RECORDS TO USE ::
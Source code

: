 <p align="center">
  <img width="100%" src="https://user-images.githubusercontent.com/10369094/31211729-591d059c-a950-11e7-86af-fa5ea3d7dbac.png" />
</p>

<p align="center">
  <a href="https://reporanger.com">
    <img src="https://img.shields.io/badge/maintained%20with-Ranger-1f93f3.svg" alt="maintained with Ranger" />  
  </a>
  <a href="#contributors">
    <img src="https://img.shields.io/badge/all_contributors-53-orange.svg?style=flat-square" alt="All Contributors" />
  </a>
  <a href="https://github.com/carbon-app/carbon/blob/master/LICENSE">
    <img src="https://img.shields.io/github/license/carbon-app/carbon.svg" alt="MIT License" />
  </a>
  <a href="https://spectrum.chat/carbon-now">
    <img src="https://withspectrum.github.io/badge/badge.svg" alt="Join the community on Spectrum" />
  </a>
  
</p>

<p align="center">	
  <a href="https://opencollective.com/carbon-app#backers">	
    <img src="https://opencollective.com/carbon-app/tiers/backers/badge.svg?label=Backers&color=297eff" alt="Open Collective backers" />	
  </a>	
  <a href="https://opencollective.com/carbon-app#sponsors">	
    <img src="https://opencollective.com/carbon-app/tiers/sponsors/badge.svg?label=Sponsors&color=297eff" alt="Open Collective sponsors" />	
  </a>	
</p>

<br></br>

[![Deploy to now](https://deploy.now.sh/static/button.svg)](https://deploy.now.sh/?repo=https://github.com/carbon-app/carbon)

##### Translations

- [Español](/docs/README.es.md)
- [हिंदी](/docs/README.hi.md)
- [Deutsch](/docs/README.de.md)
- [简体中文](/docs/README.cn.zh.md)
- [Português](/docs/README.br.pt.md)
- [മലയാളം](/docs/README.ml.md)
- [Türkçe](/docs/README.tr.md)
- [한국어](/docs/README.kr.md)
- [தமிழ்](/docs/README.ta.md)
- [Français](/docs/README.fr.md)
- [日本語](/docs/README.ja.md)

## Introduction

WHAT YOU SHOULD DO ::
Copy out all lines from the material above that contain the string "backers".

TASK RESPONSE ::
  <a href="https://opencollective.com/carbon-app#backers">	
    <img src="https://opencollective.com/carbon-app/tiers/backers/badge.svg?label=Backers&color=297eff" alt="Open Collective backers" />	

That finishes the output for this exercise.